◆ INPUT ◆
────
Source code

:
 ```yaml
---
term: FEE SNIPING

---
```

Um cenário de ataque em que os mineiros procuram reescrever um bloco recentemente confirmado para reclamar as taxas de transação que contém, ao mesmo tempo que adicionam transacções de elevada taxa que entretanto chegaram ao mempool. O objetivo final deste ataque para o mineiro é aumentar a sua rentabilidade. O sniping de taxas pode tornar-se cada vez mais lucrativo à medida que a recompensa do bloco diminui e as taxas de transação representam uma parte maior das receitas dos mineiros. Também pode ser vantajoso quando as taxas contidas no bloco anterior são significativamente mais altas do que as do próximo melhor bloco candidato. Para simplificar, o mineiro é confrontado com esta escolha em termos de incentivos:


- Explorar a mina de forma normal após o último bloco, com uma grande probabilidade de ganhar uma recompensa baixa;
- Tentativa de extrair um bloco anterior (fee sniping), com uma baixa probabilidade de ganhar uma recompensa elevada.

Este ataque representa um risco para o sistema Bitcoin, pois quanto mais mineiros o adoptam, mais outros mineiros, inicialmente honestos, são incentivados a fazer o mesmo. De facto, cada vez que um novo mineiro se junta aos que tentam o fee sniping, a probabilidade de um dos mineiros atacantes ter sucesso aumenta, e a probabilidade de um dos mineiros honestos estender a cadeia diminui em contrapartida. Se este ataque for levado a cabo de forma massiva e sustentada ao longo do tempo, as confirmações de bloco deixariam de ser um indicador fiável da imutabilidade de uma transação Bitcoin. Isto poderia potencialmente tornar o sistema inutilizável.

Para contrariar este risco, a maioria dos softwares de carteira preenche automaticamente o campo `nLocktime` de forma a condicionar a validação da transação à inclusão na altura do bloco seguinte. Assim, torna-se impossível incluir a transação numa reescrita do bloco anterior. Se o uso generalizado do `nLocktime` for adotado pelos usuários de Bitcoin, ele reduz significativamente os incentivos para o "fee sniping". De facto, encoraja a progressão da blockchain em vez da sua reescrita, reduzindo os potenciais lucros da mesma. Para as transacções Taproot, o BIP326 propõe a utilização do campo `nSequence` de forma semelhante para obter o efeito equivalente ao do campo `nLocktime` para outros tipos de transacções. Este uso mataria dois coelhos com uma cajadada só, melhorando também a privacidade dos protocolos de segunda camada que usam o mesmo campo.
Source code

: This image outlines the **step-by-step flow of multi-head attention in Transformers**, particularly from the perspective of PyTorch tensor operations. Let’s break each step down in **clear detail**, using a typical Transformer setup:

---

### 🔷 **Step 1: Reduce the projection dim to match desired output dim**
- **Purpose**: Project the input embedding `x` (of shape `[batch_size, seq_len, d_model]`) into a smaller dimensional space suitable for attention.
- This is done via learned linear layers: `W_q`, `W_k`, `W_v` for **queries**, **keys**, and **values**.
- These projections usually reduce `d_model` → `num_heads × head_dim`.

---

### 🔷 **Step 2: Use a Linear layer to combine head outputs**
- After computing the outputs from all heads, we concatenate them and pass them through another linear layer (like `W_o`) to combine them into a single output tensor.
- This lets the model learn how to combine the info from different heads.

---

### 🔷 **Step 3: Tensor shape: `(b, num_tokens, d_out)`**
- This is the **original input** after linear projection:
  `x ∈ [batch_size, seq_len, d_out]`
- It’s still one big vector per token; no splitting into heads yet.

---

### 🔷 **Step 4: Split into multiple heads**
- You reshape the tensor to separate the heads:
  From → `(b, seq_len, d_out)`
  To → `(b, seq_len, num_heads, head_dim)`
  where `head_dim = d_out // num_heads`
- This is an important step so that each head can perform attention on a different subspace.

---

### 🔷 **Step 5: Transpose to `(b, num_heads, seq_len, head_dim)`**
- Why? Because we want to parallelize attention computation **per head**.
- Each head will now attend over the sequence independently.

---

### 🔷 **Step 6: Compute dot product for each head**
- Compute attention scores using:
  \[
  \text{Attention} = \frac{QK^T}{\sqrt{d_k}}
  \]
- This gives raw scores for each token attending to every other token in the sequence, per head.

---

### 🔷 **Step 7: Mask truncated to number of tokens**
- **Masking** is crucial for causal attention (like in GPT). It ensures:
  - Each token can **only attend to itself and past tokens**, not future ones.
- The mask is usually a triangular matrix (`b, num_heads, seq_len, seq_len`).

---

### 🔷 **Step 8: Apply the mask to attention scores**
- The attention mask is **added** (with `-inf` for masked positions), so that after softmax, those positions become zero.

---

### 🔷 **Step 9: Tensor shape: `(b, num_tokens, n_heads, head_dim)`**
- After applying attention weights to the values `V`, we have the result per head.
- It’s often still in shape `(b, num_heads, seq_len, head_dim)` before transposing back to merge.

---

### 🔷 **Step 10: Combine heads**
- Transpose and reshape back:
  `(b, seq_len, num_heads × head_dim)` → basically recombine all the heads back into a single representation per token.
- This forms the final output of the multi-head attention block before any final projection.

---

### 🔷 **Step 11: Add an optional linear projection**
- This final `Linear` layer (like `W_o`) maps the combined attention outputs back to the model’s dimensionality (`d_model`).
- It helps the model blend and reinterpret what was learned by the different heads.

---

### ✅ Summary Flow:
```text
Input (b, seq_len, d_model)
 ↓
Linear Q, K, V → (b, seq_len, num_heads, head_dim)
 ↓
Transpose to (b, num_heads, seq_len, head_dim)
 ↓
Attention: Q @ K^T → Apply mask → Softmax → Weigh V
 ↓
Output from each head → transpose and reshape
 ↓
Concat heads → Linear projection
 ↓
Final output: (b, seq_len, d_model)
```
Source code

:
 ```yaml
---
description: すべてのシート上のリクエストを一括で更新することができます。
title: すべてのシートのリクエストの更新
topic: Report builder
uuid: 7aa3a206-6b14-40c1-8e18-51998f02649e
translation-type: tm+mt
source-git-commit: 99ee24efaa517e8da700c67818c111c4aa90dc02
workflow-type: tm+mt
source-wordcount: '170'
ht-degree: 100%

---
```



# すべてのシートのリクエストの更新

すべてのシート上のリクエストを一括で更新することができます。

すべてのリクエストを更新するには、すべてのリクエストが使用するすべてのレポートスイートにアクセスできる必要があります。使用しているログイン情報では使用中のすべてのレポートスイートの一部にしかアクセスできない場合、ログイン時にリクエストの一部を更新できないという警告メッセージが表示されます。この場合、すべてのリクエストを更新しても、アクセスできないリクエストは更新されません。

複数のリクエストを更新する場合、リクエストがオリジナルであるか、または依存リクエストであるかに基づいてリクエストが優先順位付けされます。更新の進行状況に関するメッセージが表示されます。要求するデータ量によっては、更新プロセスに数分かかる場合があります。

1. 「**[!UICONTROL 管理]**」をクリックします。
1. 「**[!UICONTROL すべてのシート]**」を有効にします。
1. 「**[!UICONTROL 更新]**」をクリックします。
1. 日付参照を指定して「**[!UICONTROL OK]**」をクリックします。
────
◆ TASK BRIEF ◆
Without skipping a line, retype the full listing.

◆ PROBLEM SOLUTION ◆
Source code

:
 ```yaml
---
term: FEE SNIPING

---
```

Um cenário de ataque em que os mineiros procuram reescrever um bloco recentemente confirmado para reclamar as taxas de transação que contém, ao mesmo tempo que adicionam transacções de elevada taxa que entretanto chegaram ao mempool. O objetivo final deste ataque para o mineiro é aumentar a sua rentabilidade. O sniping de taxas pode tornar-se cada vez mais lucrativo à medida que a recompensa do bloco diminui e as taxas de transação representam uma parte maior das receitas dos mineiros. Também pode ser vantajoso quando as taxas contidas no bloco anterior são significativamente mais altas do que as do próximo melhor bloco candidato. Para simplificar, o mineiro é confrontado com esta escolha em termos de incentivos:


- Explorar a mina de forma normal após o último bloco, com uma grande probabilidade de ganhar uma recompensa baixa;
- Tentativa de extrair um bloco anterior (fee sniping), com uma baixa probabilidade de ganhar uma recompensa elevada.

Este ataque representa um risco para o sistema Bitcoin, pois quanto mais mineiros o adoptam, mais outros mineiros, inicialmente honestos, são incentivados a fazer o mesmo. De facto, cada vez que um novo mineiro se junta aos que tentam o fee sniping, a probabilidade de um dos mineiros atacantes ter sucesso aumenta, e a probabilidade de um dos mineiros honestos estender a cadeia diminui em contrapartida. Se este ataque for levado a cabo de forma massiva e sustentada ao longo do tempo, as confirmações de bloco deixariam de ser um indicador fiável da imutabilidade de uma transação Bitcoin. Isto poderia potencialmente tornar o sistema inutilizável.

Para contrariar este risco, a maioria dos softwares de carteira preenche automaticamente o campo `nLocktime` de forma a condicionar a validação da transação à inclusão na altura do bloco seguinte. Assim, torna-se impossível incluir a transação numa reescrita do bloco anterior. Se o uso generalizado do `nLocktime` for adotado pelos usuários de Bitcoin, ele reduz significativamente os incentivos para o "fee sniping". De facto, encoraja a progressão da blockchain em vez da sua reescrita, reduzindo os potenciais lucros da mesma. Para as transacções Taproot, o BIP326 propõe a utilização do campo `nSequence` de forma semelhante para obter o efeito equivalente ao do campo `nLocktime` para outros tipos de transacções. Este uso mataria dois coelhos com uma cajadada só, melhorando também a privacidade dos protocolos de segunda camada que usam o mesmo campo.
Source code

: This image outlines the **step-by-step flow of multi-head attention in Transformers**, particularly from the perspective of PyTorch tensor operations. Let’s break each step down in **clear detail**, using a typical Transformer setup:

---

### 🔷 **Step 1: Reduce the projection dim to match desired output dim**
- **Purpose**: Project the input embedding `x` (of shape `[batch_size, seq_len, d_model]`) into a smaller dimensional space suitable for attention.
- This is done via learned linear layers: `W_q`, `W_k`, `W_v` for **queries**, **keys**, and **values**.
- These projections usually reduce `d_model` → `num_heads × head_dim`.

---

### 🔷 **Step 2: Use a Linear layer to combine head outputs**
- After computing the outputs from all heads, we concatenate them and pass them through another linear layer (like `W_o`) to combine them into a single output tensor.
- This lets the model learn how to combine the info from different heads.

---

### 🔷 **Step 3: Tensor shape: `(b, num_tokens, d_out)`**
- This is the **original input** after linear projection:
  `x ∈ [batch_size, seq_len, d_out]`
- It’s still one big vector per token; no splitting into heads yet.

---

### 🔷 **Step 4: Split into multiple heads**
- You reshape the tensor to separate the heads:
  From → `(b, seq_len, d_out)`
  To → `(b, seq_len, num_heads, head_dim)`
  where `head_dim = d_out // num_heads`
- This is an important step so that each head can perform attention on a different subspace.

---

### 🔷 **Step 5: Transpose to `(b, num_heads, seq_len, head_dim)`**
- Why? Because we want to parallelize attention computation **per head**.
- Each head will now attend over the sequence independently.

---

### 🔷 **Step 6: Compute dot product for each head**
- Compute attention scores using:
  \[
  \text{Attention} = \frac{QK^T}{\sqrt{d_k}}
  \]
- This gives raw scores for each token attending to every other token in the sequence, per head.

---

### 🔷 **Step 7: Mask truncated to number of tokens**
- **Masking** is crucial for causal attention (like in GPT). It ensures:
  - Each token can **only attend to itself and past tokens**, not future ones.
- The mask is usually a triangular matrix (`b, num_heads, seq_len, seq_len`).

---

### 🔷 **Step 8: Apply the mask to attention scores**
- The attention mask is **added** (with `-inf` for masked positions), so that after softmax, those positions become zero.

---

### 🔷 **Step 9: Tensor shape: `(b, num_tokens, n_heads, head_dim)`**
- After applying attention weights to the values `V`, we have the result per head.
- It’s often still in shape `(b, num_heads, seq_len, head_dim)` before transposing back to merge.

---

### 🔷 **Step 10: Combine heads**
- Transpose and reshape back:
  `(b, seq_len, num_heads × head_dim)` → basically recombine all the heads back into a single representation per token.
- This forms the final output of the multi-head attention block before any final projection.

---

### 🔷 **Step 11: Add an optional linear projection**
- This final `Linear` layer (like `W_o`) maps the combined attention outputs back to the model’s dimensionality (`d_model`).
- It helps the model blend and reinterpret what was learned by the different heads.

---

### ✅ Summary Flow:
```text
Input (b, seq_len, d_model)
 ↓
Linear Q, K, V → (b, seq_len, num_heads, head_dim)
 ↓
Transpose to (b, num_heads, seq_len, head_dim)
 ↓
Attention: Q @ K^T → Apply mask → Softmax → Weigh V
 ↓
Output from each head → transpose and reshape
 ↓
Concat heads → Linear projection
 ↓
Final output: (b, seq_len, d_model)
```
Source code

:
 ```yaml
---
description: すべてのシート上のリクエストを一括で更新することができます。
title: すべてのシートのリクエストの更新
topic: Report builder
uuid: 7aa3a206-6b14-40c1-8e18-51998f02649e
translation-type: tm+mt
source-git-commit: 99ee24efaa517e8da700c67818c111c4aa90dc02
workflow-type: tm+mt
source-wordcount: '170'
ht-degree: 100%

---
```



# すべてのシートのリクエストの更新

すべてのシート上のリクエストを一括で更新することができます。

すべてのリクエストを更新するには、すべてのリクエストが使用するすべてのレポートスイートにアクセスできる必要があります。使用しているログイン情報では使用中のすべてのレポートスイートの一部にしかアクセスできない場合、ログイン時にリクエストの一部を更新できないという警告メッセージが表示されます。この場合、すべてのリクエストを更新しても、アクセスできないリクエストは更新されません。

複数のリクエストを更新する場合、リクエストがオリジナルであるか、または依存リクエストであるかに基づいてリクエストが優先順位付けされます。更新の進行状況に関するメッセージが表示されます。要求するデータ量によっては、更新プロセスに数分かかる場合があります。

1. 「**[!UICONTROL 管理]**」をクリックします。
1. 「**[!UICONTROL すべてのシート]**」を有効にします。
1. 「**[!UICONTROL 更新]**」をクリックします。
1. 日付参照を指定して「**[!UICONTROL OK]**」をクリックします。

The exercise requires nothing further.